Serum conversion is the most accurate marker of maternal infection (6). Positive IgG and negative IgM antibodies in the first and second trimester suggest that the infection has been acquired before the current pregnancy. When the first analysis is done during the third trimester, a negative IgM result cannot rule out an infection acquired in early pregnancy, since IgM could have become undetectable in a short time. Negative IgM rules out infection in the first two trimesters, but positive IgM is not always a certain marker of recent infection because IgM can persist beyond to years or can be non-specific IgM (6, 46, 47) (Table 2).

TABLE 2

Results of serological tests during pregnancy and their interpretation.

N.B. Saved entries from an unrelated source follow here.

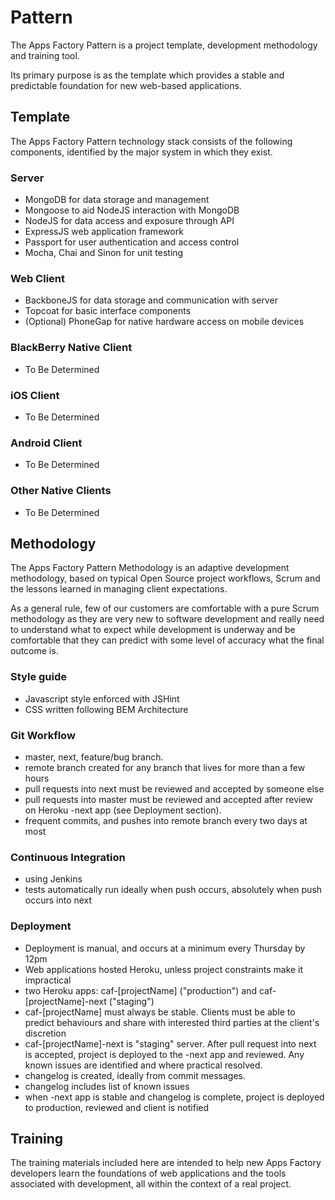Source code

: Pattern
=======


The Apps Factory Pattern is a project template, development methodology and training tool.

Its primary purpose is as the template which provides a stable and predictable foundation for new web-based applications.

## Template

The Apps Factory Pattern technology stack consists of the following components, identified by the major system in which they exist.

### Server
* MongoDB for data storage and management
* Mongoose to aid NodeJS interaction with MongoDB
* NodeJS for data access and exposure through API 
* ExpressJS web application framework
* Passport for user authentication and access control
* Mocha, Chai and Sinon for unit testing

### Web Client
* BackboneJS for data storage and communication with server
* Topcoat for basic interface components
* (Optional) PhoneGap for native hardware access on mobile devices

### BlackBerry Native Client
* To Be Determined

### iOS Client
* To Be Determined

### Android Client
* To Be Determined

### Other Native Clients
* To Be Determined


## Methodology
The Apps Factory Pattern Methodology is an adaptive development methodology, based on typical Open Source project workflows, Scrum and the lessons learned in managing client expectations.

As a general rule, few of our customers are comfortable with a pure Scrum methodology as they are very new to software development and really need to understand what to expect while development is underway and be comfortable that they can predict with some level of accuracy what the final outcome is. 

### Style guide
- Javascript style enforced with JSHint
- CSS written following BEM Architecture

### Git Workflow
- master, next, feature/bug branch. 
- remote branch created for any branch that lives for more than a few hours
- pull requests into next must be reviewed and accepted by someone else
- pull requests into master must be reviewed and accepted after review on Heroku -next app (see Deployment section).
- frequent commits, and pushes into remote branch every two days at most

### Continuous Integration
- using Jenkins
- tests automatically run ideally when push occurs, absolutely when push occurs into next

### Deployment
- Deployment is manual, and occurs at a minimum every Thursday by 12pm
- Web applications hosted Heroku, unless project constraints make it impractical
- two Heroku apps: caf-[projectName]  ("production") and caf-[projectName]-next ("staging")
- caf-[projectName] must always be stable. Clients must be able to predict behaviours and share with interested third parties at the client's discretion
- caf-[projectName]-next is "staging" server. After pull request into next is accepted, project is deployed to the -next app and reviewed. Any known issues are identified and where practical resolved.
- changelog is created, ideally from commit messages.
- changelog includes list of known issues
- when -next app is stable and changelog is complete, project is deployed to production, reviewed and client is notified

## Training

The training materials included here are intended to help new Apps Factory developers learn the foundations of web applications and the tools associated with development, all within the context of a real project.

Scenario	IgG antibodies	IgM antibodies	Interpretation	Comment
1	Negative	Negative	Absence of immunity	Monthly serologic follow-up and 1 month after delivery
2	Positive	Negative	Infection acquired before pregnancy	- Repeat tests after 1 month to confirm previous infection- Stop follow-up if only IgG antibodies are positive
3	Negative	Positive	Initial seroconversion or IgM falsely positive	- Repeat test weekly- Second level tests- Eventual prenatal diagnosis- Neonatal follow-up
4	Positive	Positive	Acute infection or Persistence of IgM	- Date infection- Second level tests- Eventual prenatal diagnosis- Neonatal follow-up

Reference laboratories use second level tests: IgG avidity test, and immunoblotting test essential tools to help to date the infection (6, 48, 49). A high IgG avidity index suggests that the infection was contracted at least 16 weeks before; a low or intermediate avidity index is considered markers of recent/acute infection (50, 51). Furthermore, avidity grows more slowly if pregnant woman is subjected to a specific therapy, since treatment could delay IgG appearance and reduce avidity maturation (48).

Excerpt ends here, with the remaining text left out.